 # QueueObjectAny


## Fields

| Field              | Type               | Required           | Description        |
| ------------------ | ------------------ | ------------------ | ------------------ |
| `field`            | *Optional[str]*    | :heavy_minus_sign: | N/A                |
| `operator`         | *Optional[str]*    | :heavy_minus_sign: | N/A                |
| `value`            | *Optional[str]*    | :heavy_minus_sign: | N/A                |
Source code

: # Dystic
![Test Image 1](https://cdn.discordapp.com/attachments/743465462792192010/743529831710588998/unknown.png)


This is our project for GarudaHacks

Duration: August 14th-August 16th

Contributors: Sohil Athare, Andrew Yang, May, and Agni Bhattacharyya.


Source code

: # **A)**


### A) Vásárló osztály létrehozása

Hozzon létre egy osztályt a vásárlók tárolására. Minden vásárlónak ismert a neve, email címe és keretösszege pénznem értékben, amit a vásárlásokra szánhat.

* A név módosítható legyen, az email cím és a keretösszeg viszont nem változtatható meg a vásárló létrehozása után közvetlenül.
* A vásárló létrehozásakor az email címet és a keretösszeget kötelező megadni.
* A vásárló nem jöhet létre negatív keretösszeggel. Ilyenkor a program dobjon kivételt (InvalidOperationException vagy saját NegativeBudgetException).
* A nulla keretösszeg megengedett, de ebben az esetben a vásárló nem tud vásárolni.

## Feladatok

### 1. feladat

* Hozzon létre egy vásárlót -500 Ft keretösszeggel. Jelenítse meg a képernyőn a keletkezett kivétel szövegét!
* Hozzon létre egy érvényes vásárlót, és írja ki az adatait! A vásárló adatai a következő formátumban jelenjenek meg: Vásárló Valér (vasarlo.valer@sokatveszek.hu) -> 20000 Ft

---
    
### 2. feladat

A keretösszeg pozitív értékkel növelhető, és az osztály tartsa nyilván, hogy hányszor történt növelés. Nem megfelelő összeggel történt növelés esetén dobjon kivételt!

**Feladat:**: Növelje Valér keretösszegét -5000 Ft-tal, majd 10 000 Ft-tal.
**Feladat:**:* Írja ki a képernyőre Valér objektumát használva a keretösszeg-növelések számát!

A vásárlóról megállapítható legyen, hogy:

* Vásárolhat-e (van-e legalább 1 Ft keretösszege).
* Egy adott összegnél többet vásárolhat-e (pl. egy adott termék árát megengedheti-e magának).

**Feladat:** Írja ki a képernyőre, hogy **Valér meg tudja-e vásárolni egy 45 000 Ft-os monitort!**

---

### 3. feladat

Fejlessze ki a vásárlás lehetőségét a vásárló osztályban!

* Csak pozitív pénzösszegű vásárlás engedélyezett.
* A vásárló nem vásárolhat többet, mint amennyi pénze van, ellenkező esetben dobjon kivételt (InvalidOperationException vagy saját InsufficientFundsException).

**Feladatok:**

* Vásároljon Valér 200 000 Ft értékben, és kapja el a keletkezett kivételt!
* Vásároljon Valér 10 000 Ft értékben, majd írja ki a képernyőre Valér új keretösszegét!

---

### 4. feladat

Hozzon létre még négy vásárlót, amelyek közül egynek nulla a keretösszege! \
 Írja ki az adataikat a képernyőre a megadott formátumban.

++++++

*WORK ORDER*. Output the lines of the records above exactly as they appear, from the line containing "1 Ft keretösszege)." through the line containing "pénzösszegű vásárlás engedélyezett.".

*SOLUTION TO THIS PROBLEM*.
* Vásárolhat-e (van-e legalább 1 Ft keretösszege).
* Egy adott összegnél többet vásárolhat-e (pl. egy adott termék árát megengedheti-e magának).

**Feladat:** Írja ki a képernyőre, hogy **Valér meg tudja-e vásárolni egy 45 000 Ft-os monitort!**

---

### 3. feladat

Fejlessze ki a vásárlás lehetőségét a vásárló osztályban!

* Csak pozitív pénzösszegű vásárlás engedélyezett.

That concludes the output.